In 1973, Sasson began working for Eastman Kodak and was given a seemingly unimportant task to keep him busy and out of the way. His objective was to test for practical uses of charged coupled devices (C.C.D.), which were invented a few years earlier. Sasson said of his work:
“Hardly anybody knew I was working on this, because it wasn’t that big of a project.
“It wasn’t secret. It was a project to keep me from getting into trouble doing something else, I guess.”
Sasson embarked on his project to evaluate the C.C.D. devices. The device consisted of a sensor that received incoming two-dimensional light patterns converted into electrical signals. Though Sasson wanted to capture a photo with it, it wasn’t possible because the electrical pulses went away too quickly.

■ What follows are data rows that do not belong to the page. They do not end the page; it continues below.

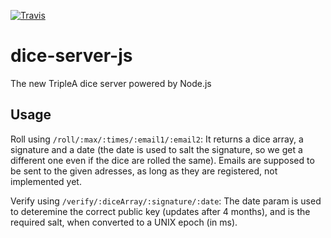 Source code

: [![Travis](https://img.shields.io/travis/triplea-game/dice-server-js.svg?style=flat-square)](https://travis-ci.org/triplea-game/dice-server-js)
# dice-server-js
The new TripleA dice server powered by Node.js
## Usage
Roll using `/roll/:max/:times/:email1/:email2`:
It returns a dice array, a signature and a date (the date is used to salt the signature, so we get a different one even if the dice are rolled the same). Emails are supposed to be sent to the given adresses, as long as they are registered, not implemented yet.

Verify using `/verify/:diceArray/:signature/:date`:
The date param is used to deteremine the correct public key (updates after 4 months), and is the required salt, when converted to a UNIX epoch (in ms).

That was when he came up with the idea to store the image with digitalization, a fairly new process at the time. With digitalization, the young engineer was able to convert electronic pulses into numbers. By then he had run into another obstacle, which was figuring how to store it on RAM memory and then putting it onto digital magnetic tape.

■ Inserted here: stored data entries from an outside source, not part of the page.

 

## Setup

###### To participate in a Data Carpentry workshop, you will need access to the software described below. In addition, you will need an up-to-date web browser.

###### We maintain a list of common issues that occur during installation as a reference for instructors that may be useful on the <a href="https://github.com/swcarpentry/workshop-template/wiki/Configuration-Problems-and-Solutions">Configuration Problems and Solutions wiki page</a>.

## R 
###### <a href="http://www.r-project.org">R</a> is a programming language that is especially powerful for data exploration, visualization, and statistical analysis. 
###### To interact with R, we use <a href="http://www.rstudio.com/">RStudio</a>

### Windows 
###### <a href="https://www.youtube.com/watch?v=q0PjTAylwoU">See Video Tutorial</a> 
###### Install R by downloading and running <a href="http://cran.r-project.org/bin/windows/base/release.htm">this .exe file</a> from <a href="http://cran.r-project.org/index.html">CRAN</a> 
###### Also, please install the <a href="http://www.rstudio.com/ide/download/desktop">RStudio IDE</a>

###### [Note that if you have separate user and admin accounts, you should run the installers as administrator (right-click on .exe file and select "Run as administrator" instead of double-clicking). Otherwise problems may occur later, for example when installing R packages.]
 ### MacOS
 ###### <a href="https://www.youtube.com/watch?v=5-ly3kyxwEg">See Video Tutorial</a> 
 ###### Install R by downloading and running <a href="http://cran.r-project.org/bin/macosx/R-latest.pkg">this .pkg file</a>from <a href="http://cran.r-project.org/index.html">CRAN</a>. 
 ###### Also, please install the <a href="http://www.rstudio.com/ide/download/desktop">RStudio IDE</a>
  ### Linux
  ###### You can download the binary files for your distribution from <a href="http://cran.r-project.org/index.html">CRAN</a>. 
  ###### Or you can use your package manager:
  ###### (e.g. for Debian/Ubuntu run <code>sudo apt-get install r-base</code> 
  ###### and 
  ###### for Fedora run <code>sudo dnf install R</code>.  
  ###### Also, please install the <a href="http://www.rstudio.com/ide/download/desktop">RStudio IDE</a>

The end product was a Rube Goldberg machine that was made up of odd parts including a used lens from a Super-8 movie camera, a portable cassette recorder, 16 cadmium batteries, an analog digital converter, and a few dozen circuits held together on six circuit boards.

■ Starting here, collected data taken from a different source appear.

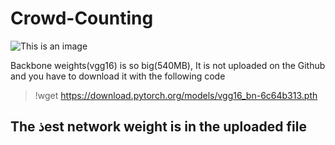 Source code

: # Crowd-Counting
![This is an image](/../crowd_datasets/pred2.jpg)

Backbone weights(vgg16) is so big(540MB), It is not uploaded on the Github and you have to download it with the following code
> !wget https://download.pytorch.org/models/vgg16_bn-6c64b313.pth

## The ذest network weight is in the uploaded file



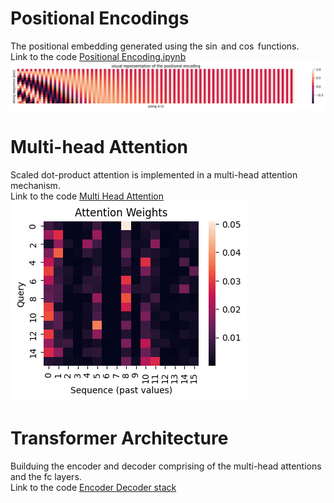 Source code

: # Positional Encodings
The positional embedding generated using the $\sin$ and $\cos$ functions.  
Link to the code [Positional Encoding.ipynb](PositionalEncoding.ipynb)
<img src='imgs/positional embedding.png'>

# Multi-head Attention 
Scaled dot-product attention is implemented in a multi-head attention mechanism.  
Link to the code [Multi Head Attention](Attention.ipynb)  
<img src='imgs/attention weights.png'>

# Transformer Architecture
Builduing the encoder and decoder comprising of the multi-head attentions and the fc layers.   
Link to the code [Encoder Decoder stack](EncoderDecoder.ipynb)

Although a milestone, the early technology was understandably slow and crude by today’s standards:
“It only took 50 milliseconds to capture the image, but it took 23 seconds to record it to the tape. I’d pop the cassette tape out, hand it to my assistant and he put it in our playback unit. About 30 seconds later, up popped the 100 pixel by 100 pixel black and white image.”
Sasson still had hurdles to overcome such as creating a playback system that would take the digital information on the cassette tape and turn it into a picture on a television set, essentially a digital image. Sasson envisioned big things for his invention:
“This was more than just a camera. It was a photographic system to demonstrate the idea of an all-electronic camera that didn’t use film and didn’t use paper, and no consumables at all in the capturing and display of photographic images.”
Kodak was a tough crowd to please and wasn’t sold on the idea of a digital revolution:
“They were convinced that no one would ever want to look at their pictures on a television set.
“Print had been with us for over 100 years, no one was complaining about prints, they were very inexpensive, and so why would anyone want to look at their picture on a television set?”
At the time, Kodak owned a monopoly on the process of producing film photography from start to finish. Kodak executives were primarily interested in the competition of digital technology, which was predicted to be about 15 to 20 years in the future. Eighteen years later, Kodak offered its first consumer camera.
The first digital camera, or electronic still camera, was patented in 1978. However, Sasson was prohibited from speaking publicly about his invention or showing his prototype to anyone outside of Kodak.
In 1989, Sasson and his colleague, Robert Hills, co-created the first modern digital single-lens reflex (S.L.R) camera, which resembles our modern-day professional models. Kodak was still uninterested in the product but permitted them to market anyway. However, Sasson decided not to since the camera would take away profit from the company:
“When we built that camera, the argument was over. It was just a matter of time, and yet Kodak didn’t really embrace any of it. That camera never saw the light of day.”
Kodak still earned billions from the invention since the company owned the patent until it expired in 2007. By the time Kodak realized its potential, it was too late. Sasson explained:
“Every digital camera that was sold took away from a film camera and we knew how much money we made on film.”
“That was the argument. Of course, the problem is pretty soon you won’t be able to sell film — and that was my position.”
Sasson was awarded the National Medal of Technology and Innovation at a 2009 White House ceremony by President Obama. Eastman Kodak filed for bankruptcy three years later.